This Industry Viewpoint was authored by Sergiu Nedevschi, Co-Founder & CSO at Tarana Wireless
Fixed wireless access (FWA) networks have long been used to provide basic internet service in areas with no fiber or coax infrastructure. Unfortunately, these legacy FWA solutions are significantly challenged by the obstructions pervasive in most residential neighborhoods, which block wireless signals and severely limit these networks’ utility as demand for faster internet service continues to rise. These obstructionscome in a wide variety of forms, including buildings and other structures, trees, moving vehicles, and terrain features. Data gathered over many years by the mobile network industry indicates that roughly 90% of all suburban link pathways beyond 350 yards from a tower will be obstructed. This is referred to as a non line of sight (NLoS) connection rather than line of sight (LoS).

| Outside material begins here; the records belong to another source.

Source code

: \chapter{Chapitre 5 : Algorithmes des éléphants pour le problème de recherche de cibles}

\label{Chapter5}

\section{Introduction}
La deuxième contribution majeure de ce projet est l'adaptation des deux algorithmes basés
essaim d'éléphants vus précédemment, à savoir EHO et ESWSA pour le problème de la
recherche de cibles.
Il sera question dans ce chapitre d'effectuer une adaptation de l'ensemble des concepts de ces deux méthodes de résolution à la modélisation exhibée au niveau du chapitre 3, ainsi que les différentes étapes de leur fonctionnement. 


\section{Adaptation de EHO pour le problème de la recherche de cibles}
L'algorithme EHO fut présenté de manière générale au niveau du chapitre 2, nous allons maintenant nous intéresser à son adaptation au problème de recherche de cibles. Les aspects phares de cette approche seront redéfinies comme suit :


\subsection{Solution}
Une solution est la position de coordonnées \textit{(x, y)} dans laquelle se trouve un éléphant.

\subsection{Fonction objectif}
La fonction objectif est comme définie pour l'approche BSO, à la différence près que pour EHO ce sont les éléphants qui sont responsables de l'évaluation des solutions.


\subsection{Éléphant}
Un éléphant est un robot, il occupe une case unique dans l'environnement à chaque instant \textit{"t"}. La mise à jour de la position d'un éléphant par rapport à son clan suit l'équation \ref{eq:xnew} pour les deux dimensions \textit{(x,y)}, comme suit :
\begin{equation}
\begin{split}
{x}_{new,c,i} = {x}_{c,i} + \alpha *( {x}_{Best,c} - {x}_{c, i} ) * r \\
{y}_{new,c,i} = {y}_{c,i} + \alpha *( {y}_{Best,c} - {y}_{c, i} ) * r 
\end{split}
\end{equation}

NLoS propagation significantly lowers link reliability, speed, and range for legacy FWA systems. These shorter distances decrease the coverage area that a single base station can serve while increasing costs, as more base stations and tower sites are required for a given coverage objective. Slower link speeds also limit the service tiers operators can provide to customers and corresponding average revenue per user.
NLoS connections attempted with legacy FWA technology are also much more susceptible to degradation from changing conditions, such as trees moving in the wind. As a result, maintaining customer satisfaction and performance consistency are often very difficult with these networks. FWA is unlike mobile networks, where you can move your phone to somewhere with a stronger, more reliable signal. Unfortunately, you cannot easily move your home if the connection is poor.

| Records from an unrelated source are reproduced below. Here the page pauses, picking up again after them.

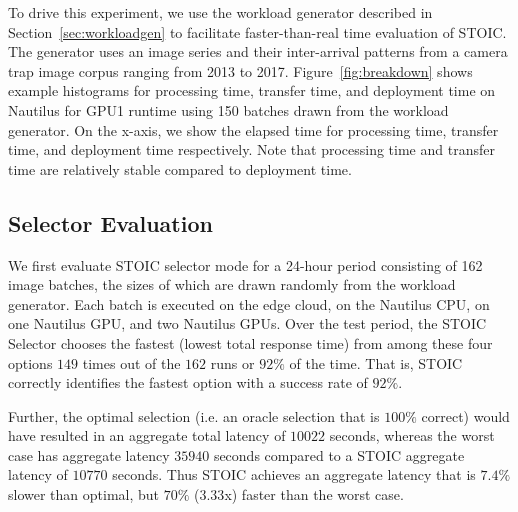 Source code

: To drive this experiment, we use the workload generator described in Section~\ref{sec:workloadgen} to facilitate faster-than-real time evaluation of STOIC. The generator uses an image series and their inter-arrival patterns from a camera trap image corpus ranging from 2013 to 2017. Figure~\ref{fig:breakdown} shows example histograms for processing time, transfer time, and deployment time on Nautilus for GPU1 runtime using 150 batches drawn from the workload generator. On the x-axis, we show the elapsed time for processing time, transfer time, and deployment time respectively. Note that processing time and transfer time are relatively stable compared to deployment time. 

\subsection{Selector Evaluation}

We first evaluate STOIC selector mode for a 24-hour period consisting of 162 image batches, the sizes of which are drawn randomly from the workload generator. Each batch is executed on the edge cloud, on the Nautilus CPU, on one Nautilus GPU, and two Nautilus GPUs. Over the test period, the STOIC Selector chooses the fastest (lowest total response time) from among these four options $149$ times out of the $162$ runs or $92\%$ of the time. That is, STOIC correctly identifies the fastest option with a success rate of $92\%$.

Further, the optimal selection (i.e. an oracle selection that is $100\%$ correct) would have resulted in an aggregate total latency of $10022$ seconds, whereas the worst case has aggregate latency $35940$ seconds compared to a STOIC aggregate latency of $10770$ seconds.  Thus STOIC achieves an aggregate latency that is $7.4\%$ slower than optimal, but $70\%$ ($3.33$x) faster than the worst case.


%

A good fixed wireless system needs an approach to dealing with NLoS, since chopping down trees or moving your neighbor’s house to get rid of obstacles is not often practical. In addition, moving base stations closer to target homes in the hope of getting clear lines of sight is rarely viable, due to either limited site availability or the high cost per household served by building large numbers of sites.
Next generation fixed wireless access (ngFWA) networks overcome a majority of the challenges associated with NLoS links by leveraging a distributed massive multiple-input, multiple-out (DM-MIMO) architecture at the base node (BN) on the tower and the remote node (RN) on the subscriber’s home. In this approach each device has many independent antennas that can be used in combination to shape the best link transmission patterns between them.
These patterns involve a signal processing technique known generally as beamforming, which uses discrete elements in the antenna arrays of the BN and the RN to direct radio energy along the most productive paths between them. This increases aggregate signal strength “harvested” by the receiver, and the impact of attenuation or self-interference is reduced. ngFWA uses a new class of unique beamforming approaches in a closed-loop process, in which the BN and the RN work collaboratively over time to find and maintain the best beamforming solution to provide improved link throughput, stability, reliability, and low latency.
A key requirement for ngFWA is the ability to transmit a pattern optimized along the three essential dimensions of space, time, and frequency to make the most of current conditions in the “channel” between BN and RN. The counterpart to optimized transmission from ngFWA beamforming involves the multiple antenna arrays on the receiver pulling the signal from various angles of arrival, delays, amplitude, and phases to combine multipath signals and reconstruct the original signal with very high fidelity. This essentially perfect reconstruction of multipath signals results in a stronger link because all available energy is being used, and it is essential to leveraging diffraction and reflection around objects that would otherwise obstruct the signal.
All these features work together to achieve reliable, stable, and high-speed links that cover never-before seen distances for non-line of sight, line of sight, or near line of sight. With ngFWA, links that were not possible before are now achievable, which means wireless providers can offer faster, more reliable service to a broader customer base with lower costs of infrastructure by significantly reducing the need to build new towers or install more base stations.